October 21, 2009

"X-ray Emissions from Thunderstorms and Lightning"

Professor Joe Dwyer
Florida Institute of Technology


Until very recently, lightning was thought to be an entirely conventional discharge, involving only low-energy (a few eV) electrons. This picture changed completely with the discovery of intense x-ray emission from natural cloud-to-ground lightning, rocket-triggered lightning and thunderstorms. Indeed, the intensity of the x-rays generated by thunderstorms can be so large that bright bursts of these x-rays are observed from space, 600 km above the storms, as Terrestrial Gamma-ray Flashes (TGFs).
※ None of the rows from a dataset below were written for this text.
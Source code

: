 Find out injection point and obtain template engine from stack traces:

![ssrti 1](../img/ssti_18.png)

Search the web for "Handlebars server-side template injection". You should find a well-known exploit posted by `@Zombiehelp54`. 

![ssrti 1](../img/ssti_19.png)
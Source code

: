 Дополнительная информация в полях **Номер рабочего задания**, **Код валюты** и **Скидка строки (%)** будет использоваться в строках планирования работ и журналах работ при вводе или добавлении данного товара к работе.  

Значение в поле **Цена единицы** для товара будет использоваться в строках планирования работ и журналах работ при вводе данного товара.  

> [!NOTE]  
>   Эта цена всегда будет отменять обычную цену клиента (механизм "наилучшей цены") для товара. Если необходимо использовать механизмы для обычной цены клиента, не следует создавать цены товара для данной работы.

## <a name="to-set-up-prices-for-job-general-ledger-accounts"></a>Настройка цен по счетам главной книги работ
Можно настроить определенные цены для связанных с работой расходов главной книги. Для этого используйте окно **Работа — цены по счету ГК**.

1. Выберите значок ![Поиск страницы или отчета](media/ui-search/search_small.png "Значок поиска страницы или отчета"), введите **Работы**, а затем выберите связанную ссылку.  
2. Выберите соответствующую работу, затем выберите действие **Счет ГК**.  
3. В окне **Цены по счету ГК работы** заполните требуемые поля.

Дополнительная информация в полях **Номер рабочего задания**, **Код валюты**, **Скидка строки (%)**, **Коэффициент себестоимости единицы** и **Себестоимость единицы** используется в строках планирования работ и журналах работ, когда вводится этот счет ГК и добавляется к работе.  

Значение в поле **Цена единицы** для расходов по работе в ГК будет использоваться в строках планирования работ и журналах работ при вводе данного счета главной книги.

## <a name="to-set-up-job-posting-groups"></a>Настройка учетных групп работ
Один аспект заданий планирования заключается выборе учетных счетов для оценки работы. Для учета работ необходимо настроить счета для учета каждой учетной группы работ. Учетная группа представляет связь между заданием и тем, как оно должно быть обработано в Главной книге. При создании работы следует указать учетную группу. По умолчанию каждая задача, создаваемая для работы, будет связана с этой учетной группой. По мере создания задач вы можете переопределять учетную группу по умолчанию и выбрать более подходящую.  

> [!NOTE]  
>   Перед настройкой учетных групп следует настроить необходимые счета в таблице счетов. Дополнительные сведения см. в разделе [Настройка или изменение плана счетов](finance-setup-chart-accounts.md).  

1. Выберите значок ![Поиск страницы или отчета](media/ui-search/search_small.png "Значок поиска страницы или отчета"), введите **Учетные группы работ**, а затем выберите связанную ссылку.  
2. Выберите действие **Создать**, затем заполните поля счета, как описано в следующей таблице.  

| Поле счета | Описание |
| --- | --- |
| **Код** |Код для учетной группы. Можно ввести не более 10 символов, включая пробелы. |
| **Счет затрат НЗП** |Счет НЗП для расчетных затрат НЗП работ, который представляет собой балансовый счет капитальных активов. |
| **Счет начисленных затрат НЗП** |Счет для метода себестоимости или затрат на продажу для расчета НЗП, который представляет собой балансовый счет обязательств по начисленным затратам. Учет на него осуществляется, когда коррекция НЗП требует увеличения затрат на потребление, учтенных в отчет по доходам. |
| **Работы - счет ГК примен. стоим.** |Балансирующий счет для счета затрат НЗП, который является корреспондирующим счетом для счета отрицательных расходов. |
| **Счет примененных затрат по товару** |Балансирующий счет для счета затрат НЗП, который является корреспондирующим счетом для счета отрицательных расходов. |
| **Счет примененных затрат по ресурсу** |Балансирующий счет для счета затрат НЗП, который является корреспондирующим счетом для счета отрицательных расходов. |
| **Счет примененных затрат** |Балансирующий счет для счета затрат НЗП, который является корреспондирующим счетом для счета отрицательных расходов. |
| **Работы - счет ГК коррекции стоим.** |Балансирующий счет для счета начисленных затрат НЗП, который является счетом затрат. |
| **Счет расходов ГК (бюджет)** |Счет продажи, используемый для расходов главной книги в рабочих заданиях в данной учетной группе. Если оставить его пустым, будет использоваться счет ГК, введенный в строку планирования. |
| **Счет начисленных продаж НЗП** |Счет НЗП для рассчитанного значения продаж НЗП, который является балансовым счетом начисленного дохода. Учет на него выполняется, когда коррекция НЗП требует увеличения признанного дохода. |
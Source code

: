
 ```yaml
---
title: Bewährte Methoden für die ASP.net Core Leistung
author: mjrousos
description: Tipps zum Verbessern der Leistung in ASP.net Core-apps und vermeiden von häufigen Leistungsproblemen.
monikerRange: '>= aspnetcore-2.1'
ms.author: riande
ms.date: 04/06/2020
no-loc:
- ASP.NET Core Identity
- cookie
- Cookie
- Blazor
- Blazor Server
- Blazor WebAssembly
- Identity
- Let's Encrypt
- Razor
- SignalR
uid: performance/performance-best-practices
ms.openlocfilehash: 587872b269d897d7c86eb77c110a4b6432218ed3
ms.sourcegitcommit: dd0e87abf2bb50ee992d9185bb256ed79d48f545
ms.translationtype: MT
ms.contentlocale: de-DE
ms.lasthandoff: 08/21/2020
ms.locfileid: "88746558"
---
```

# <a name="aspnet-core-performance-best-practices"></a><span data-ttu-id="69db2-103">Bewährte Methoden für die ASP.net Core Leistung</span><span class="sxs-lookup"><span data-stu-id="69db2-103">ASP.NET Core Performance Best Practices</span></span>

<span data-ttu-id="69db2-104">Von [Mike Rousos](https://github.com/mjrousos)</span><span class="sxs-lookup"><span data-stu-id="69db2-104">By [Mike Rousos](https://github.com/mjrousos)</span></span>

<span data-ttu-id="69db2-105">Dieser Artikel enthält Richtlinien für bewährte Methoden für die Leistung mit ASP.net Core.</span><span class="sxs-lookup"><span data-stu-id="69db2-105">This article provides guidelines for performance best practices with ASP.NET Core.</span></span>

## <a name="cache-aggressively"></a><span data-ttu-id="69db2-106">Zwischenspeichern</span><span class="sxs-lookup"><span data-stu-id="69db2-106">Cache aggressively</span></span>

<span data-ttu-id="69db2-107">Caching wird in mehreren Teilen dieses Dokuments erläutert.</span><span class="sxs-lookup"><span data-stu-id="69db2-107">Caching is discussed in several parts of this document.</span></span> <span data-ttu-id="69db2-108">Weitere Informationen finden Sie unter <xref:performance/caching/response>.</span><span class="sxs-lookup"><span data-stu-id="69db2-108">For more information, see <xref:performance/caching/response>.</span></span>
In addition, it has been found recently that thunderstorms launch beams of electrons, with energies up to 30 MeV, into the inner magnetosphere, where they are observed by spacecraft thousands of kilometers away. This energetic emission cannot be produced by conventional discharges in air, and so the presence of x-rays strongly implies that relativistic runaway electrons, accelerated in air by strong electric fields, play a role in thunderstorm and lightning processes. In this talk, I will give an overview of the x-ray observations of thunderstorms and lightning, along with new results on terrestrial gamma-ray flashes. Finally, the physics of runaway breakdown will be presented, including some very recent theoretical advances.